__Assignment__
Copy each line below that contains "rails".

__Recorded data__
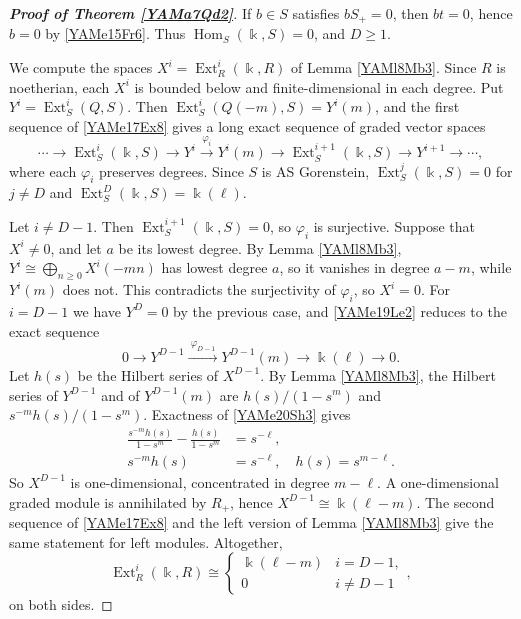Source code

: \documentclass[reqno]{amsart}
\numberwithin{equation}{section}
\theoremstyle{definition}
\theoremstyle{remark}
\theoremstyle{plain}
\newcommand{\kk}{\Bbbk}
\DeclareMathOperator{\Ext}{Ext}
\DeclareMathOperator{\Hom}{Hom}
\begin{document}
\begin{proof}[\textnormal{\bfseries Proof of Theorem \ref{YAMa7Qd2}}]
If $b\in S$ satisfies $bS_+=0$, then $bt=0$, hence $b=0$ by \eqref{YAMe15Fr6}. Thus $\Hom_S(\kk,S)=0$, and $D\ge1$.

We compute the spaces $X^i=\Ext^i_R(\kk,R)$ of Lemma \ref{YAMl8Mb3}. Since $R$ is noetherian, each $X^i$ is bounded below and finite-dimensional in each degree. Put $Y^i=\Ext^i_S(Q,S)$. Then $\Ext^i_S(Q(-m),S)=Y^i(m)$, and the first sequence of \eqref{YAMe17Ex8} gives a long exact sequence of graded vector spaces
\begin{equation}\label{YAMe19Le2}
\cdots\to\Ext^i_S(\kk,S)\to Y^i\xrightarrow{\ \varphi_i\ }Y^i(m)\to\Ext^{i+1}_S(\kk,S)\to Y^{i+1}\to\cdots,
\end{equation}
where each $\varphi_i$ preserves degrees. Since $S$ is AS Gorenstein, $\Ext^j_S(\kk,S)=0$ for $j\neq D$ and $\Ext^D_S(\kk,S)=\kk(\ell)$.

Let $i\neq D-1$. Then $\Ext^{i+1}_S(\kk,S)=0$, so $\varphi_i$ is surjective. Suppose that $X^i\neq0$, and let $a$ be its lowest degree. By Lemma \ref{YAMl8Mb3}, $Y^i\cong\bigoplus_{n\ge0}X^i(-mn)$ has lowest degree $a$, so it vanishes in degree $a-m$, while $Y^i(m)$ does not. This contradicts the surjectivity of $\varphi_i$, so $X^i=0$. For $i=D-1$ we have $Y^D=0$ by the previous case, and \eqref{YAMe19Le2} reduces to the exact sequence
\begin{equation}\label{YAMe20Sh3}
0\to Y^{D-1}\xrightarrow{\ \varphi_{D-1}\ }Y^{D-1}(m)\to\kk(\ell)\to0.
\end{equation}
Let $h(s)$ be the Hilbert series of $X^{D-1}$. By Lemma \ref{YAMl8Mb3}, the Hilbert series of $Y^{D-1}$ and of $Y^{D-1}(m)$ are $h(s)/(1-s^m)$ and $s^{-m}h(s)/(1-s^m)$. Exactness of \eqref{YAMe20Sh3} gives
\begin{equation}\label{YAMe21Hs4}
\begin{aligned}
\frac{s^{-m}h(s)}{1-s^m}-\frac{h(s)}{1-s^m}&=s^{-\ell},\\
s^{-m}h(s)&=s^{-\ell},\quad h(s)=s^{m-\ell}.
\end{aligned}
\end{equation}
So $X^{D-1}$ is one-dimensional, concentrated in degree $m-\ell$. A one-dimensional graded module is annihilated by $R_+$, hence $X^{D-1}\cong\kk(\ell-m)$. The second sequence of \eqref{YAMe17Ex8} and the left version of Lemma \ref{YAMl8Mb3} give the same statement for left modules. Altogether,
\begin{equation}\label{YAMe21Hs5}
\Ext^i_R(\kk,R)\cong\begin{cases}\kk(\ell-m)&i=D-1,\\0&i\neq D-1\end{cases},
\end{equation}
on both sides.


\end{proof}
\end{document}
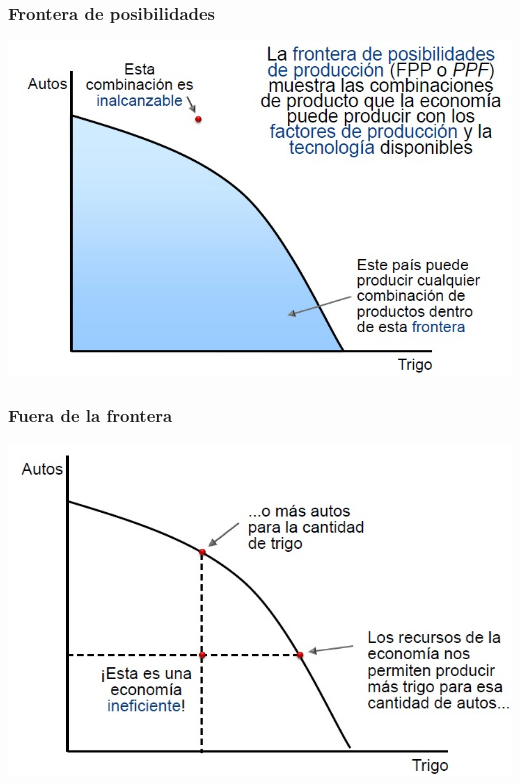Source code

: \documentclass{beamer}
\begin{document}
\begin{frame}
\frametitle{Frontera de posibilidades}
\begin{center}
    \includegraphics[scale=0.55]{Tema_11.4_fronteradeposibilidades.jpg}
\end{center}
\end{frame}

\begin{frame}
\frametitle{Fuera de la frontera}
\begin{center}
    \includegraphics[scale=0.6]{Tema_11.5_fueradelafrontera.jpg}
\end{center}
\end{frame}
\end{document}
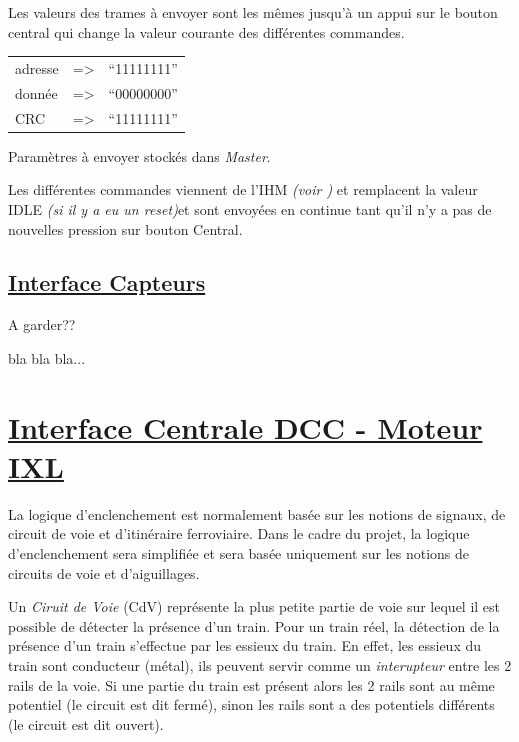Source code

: \medskip
Les valeurs des trames à envoyer sont les mêmes jusqu'à un appui sur
le bouton central qui change la valeur courante des différentes
commandes.


\medskip
\begin{center}
\begin{tabular}{lll}
adresse & => & ``11111111'' \\
donnée  & => & ``00000000'' \\
CRC     & => & ``11111111'' \\
\end{tabular}
\end{center}

\medskip
Paramètres à envoyer stockés dans \emph{Master}.

Les différentes commandes viennent de l'IHM \emph{(voir
  \cite{rapport})}  et remplacent la valeur IDLE \emph{(si il y a eu
  un reset)}et sont envoyées en continue tant qu'il n'y a pas de nouvelles pression sur bouton Central.


\subsection{\underline{Interface Capteurs}}
\label{sec:int_cap}

A garder??

bla bla bla...


\newpage
\section{\underline{Interface Centrale DCC - Moteur IXL}}
\label{sec:int_ixl}   

La logique d'enclenchement est normalement basée sur les notions de signaux, de
circuit de voie et d'itinéraire ferroviaire. Dans le cadre du projet,
la logique d'enclenchement sera simplifiée et sera basée uniquement sur les
notions de circuits de voie et d'aiguillages. 

\medskip
Un \emph{Ciruit de Voie} (CdV) représente la plus petite partie de
voie sur lequel il est possible de détecter la présence d'un
train. Pour un train réel, la détection de la présence d'un train
s'effectue par les essieux du train. En effet, les essieux du train
sont conducteur (métal), ils peuvent servir comme un
\emph{interupteur} entre les 2 rails de la voie. Si une partie du
train est présent alors les 2 rails sont au même potentiel (le circuit
est dit fermé), sinon les rails sont a des potentiels différents (le
circuit est dit ouvert).

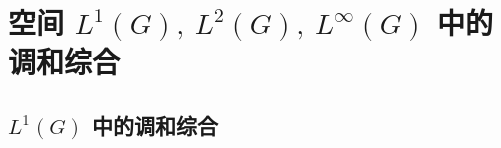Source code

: \chapter{空间 \texorpdfstring{$L^{1}(G),\ L^{2}(G),\ L^{\infty}(G)$}{L1(G), L2(G), Linf(G)} 中的调和综合}
\section{\texorpdfstring{$L^{1}(G)$}{L1(G)} 中的调和综合}
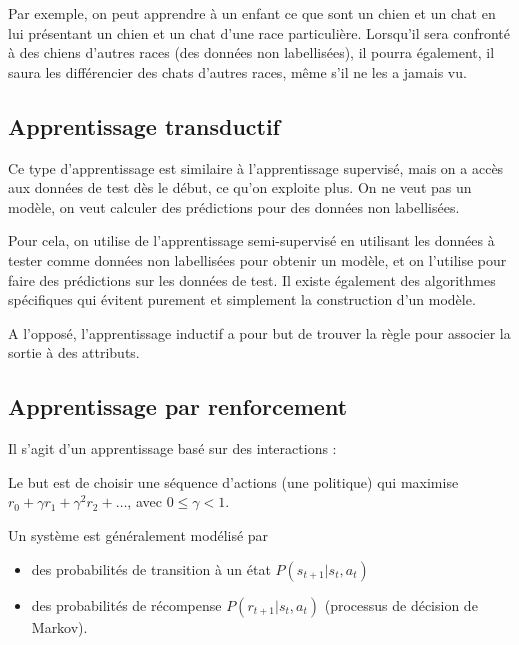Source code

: 			Par exemple, on peut apprendre à un enfant ce que sont un chien et un chat en lui présentant un chien et un chat d'une race particulière. Lorsqu'il sera confronté à des chiens d'autres races (des données non labellisées), il pourra également, il saura les différencier des chats d'autres races, même s'il ne les a jamais vu.
		
		\subsection{Apprentissage transductif}
		
		Ce type d'apprentissage est similaire à l'apprentissage supervisé, mais on a accès aux données de test dès le début, ce qu'on exploite plus. On ne veut pas un modèle, on veut calculer des prédictions pour des données non labellisées.
		
		Pour cela, on utilise de l'apprentissage semi-supervisé en utilisant les données à tester comme données non labellisées  pour obtenir un modèle, et on l'utilise pour faire des prédictions sur les données de test. Il existe également des algorithmes spécifiques qui évitent purement et simplement la construction d'un modèle.
		
		A l'opposé, l'apprentissage inductif a pour but de trouver la règle pour associer la sortie à des attributs.
		
		\subsection{Apprentissage par renforcement}
		
		Il s'agit d'un apprentissage basé sur des interactions :
		
		
		Le but est de choisir une séquence d'actions (une politique) qui maximise $r_0 + \gamma r_1 + \gamma^2 r_2 + \dots$, avec $0 \leq \gamma < 1$.
		
		
		Un système est généralement modélisé par
		
		\begin{itemize}
			\item des probabilités de transition à un état $P(s_{t + 1} \vert s_t, a_t)$
			\item des probabilités de récompense $P(r_{t + 1} \vert s_t, a_t)$ 		(processus de décision de Markov).
		\end{itemize}
		
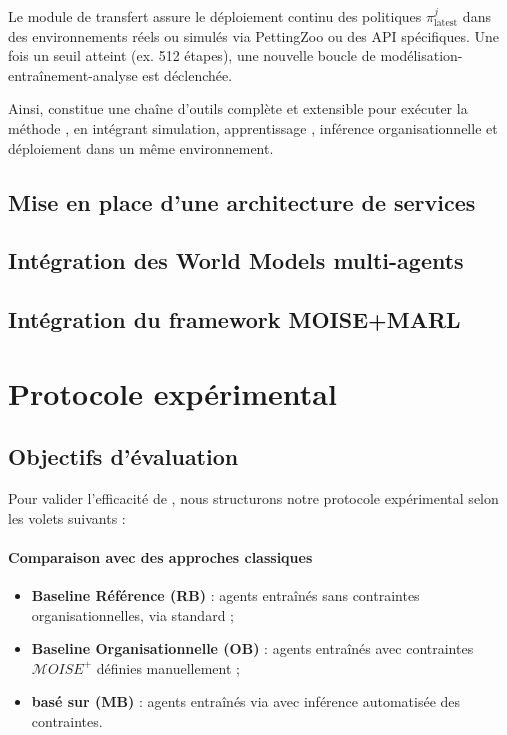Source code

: Le module de transfert assure le déploiement continu des politiques $\pi^j_{\text{latest}}$ dans des environnements réels ou simulés via PettingZoo ou des API spécifiques. Une fois un seuil atteint (ex. 512 étapes), une nouvelle boucle de modélisation-entraînement-analyse est déclenchée.

Ainsi,  constitue une chaîne d'outils complète et extensible pour exécuter la méthode , en intégrant simulation, apprentissage , inférence organisationnelle et déploiement dans un même environnement.


\section{Mise en place d'une architecture de services}
\section{Intégration des World Models multi-agents}
\section{Intégration du framework MOISE+MARL}


\chapter{Protocole expérimental}

\section{Objectifs d'évaluation}

Pour valider l'efficacité de , nous structurons notre protocole expérimental selon les volets suivants :

\subsubsection{Comparaison avec des approches classiques}

\begin{itemize}
    \item \textbf{Baseline Référence (RB)} : agents entraînés sans contraintes organisationnelles, via  standard ;
    \item \textbf{Baseline Organisationnelle (OB)} : agents entraînés avec contraintes $\mathcal{M}OISE^+$ définies manuellement ;
    \item \textbf{ basé sur  (MB)} : agents entraînés via  avec inférence automatisée des contraintes.
\end{itemize}


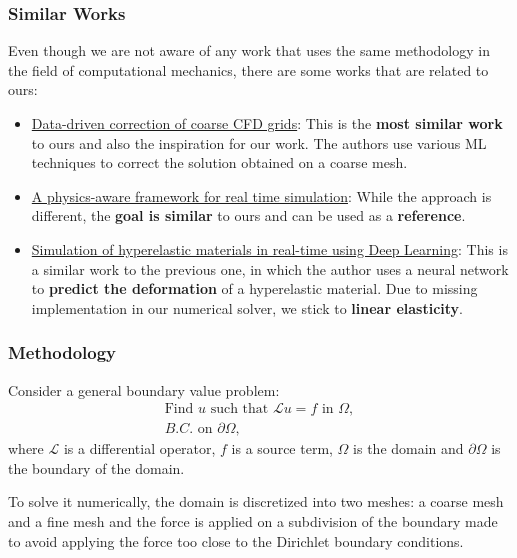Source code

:\documentclass{beamer}
\begin{document}
\begin{frame}
\frametitle{Similar Works}
Even though we are not aware of any work that uses the same methodology in the field of computational mechanics, there are some works that are related to ours:
\begin{itemize}
    \item \href{https://www.sciencedirect.com/science/article/abs/pii/S0045793023001962}{Data-driven correction of coarse CFD grids}: This is the \textbf{most similar work} to ours and also the inspiration for our work. The authors use various ML techniques to correct the solution obtained on a coarse mesh.
    \item \href{https://arxiv.org/pdf/2109.09491}{A physics-aware framework for real time simulation}: While the approach is different, the \textbf{goal is similar} to ours and can be used as a \textbf{reference}.
    \item \href{https://arxiv.org/abs/1904.06197}{Simulation of hyperelastic materials in real-time using Deep Learning}: This is a similar work to the previous one, in which the author uses a neural network to \textbf{predict the deformation} of a hyperelastic material. Due to missing implementation in our numerical solver, we stick to \textbf{linear elasticity}.
\end{itemize}
\end{frame}






\begin{frame}
\frametitle{Methodology}
Consider a general boundary value problem:
\[
    \begin{split}
        \text{Find } u \text{ such that } \mathcal{L}u = f \text{ in } \Omega,\\
        B.C. \text{ on } \partial \Omega,
    \end{split}
\]
where \(\mathcal{L}\) is a differential operator, \(f\) is a source term, \(\Omega\) is the domain and \(\partial \Omega\) is the boundary of the domain. 

\vspace{0.5cm}
To solve it numerically, the domain is discretized into two meshes: a coarse mesh and a fine mesh and the force is applied on a subdivision of the boundary made to avoid applying the force too close to the Dirichlet boundary conditions. 
\end{frame}
\end{document}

__Expected answer__
\emph{interupteur} entre les 2 rails de la voie. Si une partie du
train est présent alors les 2 rails sont au même potentiel (le circuit
est dit fermé), sinon les rails sont a des potentiels différents (le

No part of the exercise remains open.